Isn't it incredible. After the processing have been done, we can jump into the panoramic view of any streets. Atleast in Bangalore, and I am pretty sure, of rest of the cities!


----------



## krishnandu.sarkar (May 26, 2011)

Yup, got the news @ today morning itself. Probably it'll be in Mumbai too soon. I wish it comes to Kolkata too.

BTW we should be concerned about security than tech advancement specially in country like India. Where we have already seen Mumbai attack misusing VoIP and other technologies like Google Earth etc.

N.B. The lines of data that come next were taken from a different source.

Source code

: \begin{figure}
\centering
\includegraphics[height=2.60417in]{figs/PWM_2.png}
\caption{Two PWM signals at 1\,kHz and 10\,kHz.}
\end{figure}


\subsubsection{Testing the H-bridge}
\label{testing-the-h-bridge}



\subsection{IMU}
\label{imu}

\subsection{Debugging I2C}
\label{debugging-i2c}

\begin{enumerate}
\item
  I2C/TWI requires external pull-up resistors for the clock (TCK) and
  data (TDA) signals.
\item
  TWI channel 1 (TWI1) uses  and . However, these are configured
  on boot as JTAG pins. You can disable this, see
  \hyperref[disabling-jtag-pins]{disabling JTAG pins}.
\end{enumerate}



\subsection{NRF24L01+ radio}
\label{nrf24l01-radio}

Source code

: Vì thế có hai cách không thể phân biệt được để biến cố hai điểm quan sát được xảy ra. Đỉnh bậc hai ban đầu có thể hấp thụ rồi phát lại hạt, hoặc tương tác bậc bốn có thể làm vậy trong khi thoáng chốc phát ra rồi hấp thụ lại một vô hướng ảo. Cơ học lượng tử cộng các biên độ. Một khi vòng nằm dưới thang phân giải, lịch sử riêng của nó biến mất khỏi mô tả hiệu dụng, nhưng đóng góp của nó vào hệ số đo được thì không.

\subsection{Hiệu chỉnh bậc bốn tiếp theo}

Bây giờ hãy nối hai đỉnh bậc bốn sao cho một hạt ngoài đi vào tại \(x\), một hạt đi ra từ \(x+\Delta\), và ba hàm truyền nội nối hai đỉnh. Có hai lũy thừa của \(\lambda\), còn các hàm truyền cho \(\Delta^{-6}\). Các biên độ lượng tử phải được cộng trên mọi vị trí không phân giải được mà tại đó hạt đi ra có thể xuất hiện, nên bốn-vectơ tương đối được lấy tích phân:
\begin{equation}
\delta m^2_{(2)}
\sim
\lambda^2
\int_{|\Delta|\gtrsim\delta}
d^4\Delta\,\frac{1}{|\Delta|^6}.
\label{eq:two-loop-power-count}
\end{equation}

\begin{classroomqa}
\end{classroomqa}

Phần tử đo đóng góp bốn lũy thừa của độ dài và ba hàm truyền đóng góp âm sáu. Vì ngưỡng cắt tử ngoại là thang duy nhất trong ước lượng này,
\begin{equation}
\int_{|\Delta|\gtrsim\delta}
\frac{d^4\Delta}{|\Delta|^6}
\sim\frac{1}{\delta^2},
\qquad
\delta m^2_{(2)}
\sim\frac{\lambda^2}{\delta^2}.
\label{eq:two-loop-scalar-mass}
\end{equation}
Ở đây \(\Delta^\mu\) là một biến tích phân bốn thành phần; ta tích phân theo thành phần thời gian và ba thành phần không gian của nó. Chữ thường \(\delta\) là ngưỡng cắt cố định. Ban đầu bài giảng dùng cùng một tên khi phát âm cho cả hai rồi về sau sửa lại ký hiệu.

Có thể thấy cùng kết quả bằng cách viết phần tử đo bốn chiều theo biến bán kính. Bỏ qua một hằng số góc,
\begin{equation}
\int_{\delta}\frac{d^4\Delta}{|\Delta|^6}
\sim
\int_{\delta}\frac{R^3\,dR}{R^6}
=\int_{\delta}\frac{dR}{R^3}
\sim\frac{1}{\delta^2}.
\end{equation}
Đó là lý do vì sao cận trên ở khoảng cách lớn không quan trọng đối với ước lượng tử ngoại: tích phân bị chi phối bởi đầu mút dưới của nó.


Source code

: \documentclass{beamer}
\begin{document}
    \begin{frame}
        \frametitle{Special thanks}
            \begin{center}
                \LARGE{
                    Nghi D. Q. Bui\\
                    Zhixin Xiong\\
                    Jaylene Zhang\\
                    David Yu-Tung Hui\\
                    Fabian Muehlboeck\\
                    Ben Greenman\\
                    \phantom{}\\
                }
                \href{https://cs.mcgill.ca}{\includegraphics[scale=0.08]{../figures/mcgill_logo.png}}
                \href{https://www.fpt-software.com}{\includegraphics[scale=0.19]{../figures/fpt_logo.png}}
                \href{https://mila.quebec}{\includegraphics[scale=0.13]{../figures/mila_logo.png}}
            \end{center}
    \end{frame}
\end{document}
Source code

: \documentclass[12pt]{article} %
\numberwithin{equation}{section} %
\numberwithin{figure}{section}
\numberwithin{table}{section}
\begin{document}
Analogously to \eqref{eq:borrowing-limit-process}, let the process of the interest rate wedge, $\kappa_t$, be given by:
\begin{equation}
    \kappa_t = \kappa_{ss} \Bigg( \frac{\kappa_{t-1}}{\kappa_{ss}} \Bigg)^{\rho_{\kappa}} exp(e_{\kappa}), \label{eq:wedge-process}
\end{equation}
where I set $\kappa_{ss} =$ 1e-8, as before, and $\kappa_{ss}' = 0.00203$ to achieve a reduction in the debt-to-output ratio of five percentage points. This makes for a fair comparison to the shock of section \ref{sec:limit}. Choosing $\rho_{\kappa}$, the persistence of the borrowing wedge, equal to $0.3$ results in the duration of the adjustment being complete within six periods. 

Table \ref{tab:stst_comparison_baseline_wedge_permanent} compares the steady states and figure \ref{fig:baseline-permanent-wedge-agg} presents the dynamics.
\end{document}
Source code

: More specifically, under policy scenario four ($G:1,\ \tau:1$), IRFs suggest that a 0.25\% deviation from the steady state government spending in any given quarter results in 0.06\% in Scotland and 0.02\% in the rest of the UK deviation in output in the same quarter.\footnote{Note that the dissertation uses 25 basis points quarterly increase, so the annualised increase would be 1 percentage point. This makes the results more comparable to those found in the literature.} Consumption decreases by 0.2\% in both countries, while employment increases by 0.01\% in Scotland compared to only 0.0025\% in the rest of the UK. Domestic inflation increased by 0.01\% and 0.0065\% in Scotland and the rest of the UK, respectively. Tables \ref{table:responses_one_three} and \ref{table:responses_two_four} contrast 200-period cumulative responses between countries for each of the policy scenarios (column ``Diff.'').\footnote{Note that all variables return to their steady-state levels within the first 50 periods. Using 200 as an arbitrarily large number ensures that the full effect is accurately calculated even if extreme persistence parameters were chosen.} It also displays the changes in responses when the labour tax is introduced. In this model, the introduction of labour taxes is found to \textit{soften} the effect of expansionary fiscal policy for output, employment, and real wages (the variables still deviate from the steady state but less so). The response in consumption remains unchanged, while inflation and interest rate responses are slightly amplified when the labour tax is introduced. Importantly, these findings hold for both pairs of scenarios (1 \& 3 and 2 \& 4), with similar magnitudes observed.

Don't know whether this Street View would be a boon or threat to Indians. If police and Govt. keeps working like this, then probably we'll again see a Mumbai Attack.


----------



## sygeek (May 27, 2011)

Indians beware, lock up your wife and kids if you don't want be a part of google's humiliation campaign.


----------



## xtremevicky (May 27, 2011)

In bangalore it is a fail . It will only display traffic xD


----------



## ico (May 27, 2011)

xtremevicky709 said:


> In bangalore it is a fail . It will only display traffic xD


this.


----------



## thetechfreak (May 27, 2011)

Its good news 

Hope it comes here in Guwahati too


----------



## Vyom (May 27, 2011)

xtremevicky709 said:


> In bangalore it is a fail . It will only display traffic xD



Lol... well, its basically true for most part of the country.
Specially here in Delhi too. Traffic or Crowd! I think, they should choose afternoon as the time to take the shots.


----------



## thetechfreak (May 27, 2011)

Sravanufo said:


> . That's really cool.I didn't that this would happen so soon.Hats off to google.google



They will do it for their own good.
To pick up our private info via unsecured wi-fi,etc


----------



## sygeek (May 27, 2011)

^That was just a mistake, I guess. I'm sure google won't do anything like this intentionally. It is the user who should secure their Wi-Fi. An unsecured wi-fi is like leaving a treasure right open in road. People are bound to chance upon it.


----------



## noob (May 27, 2011)

Even if google is collecting data, no personal information is collected. its all anonymous .


----------



## Sarath (May 27, 2011)

Well this is good news. I just hope they block access to this info in Pakistan. 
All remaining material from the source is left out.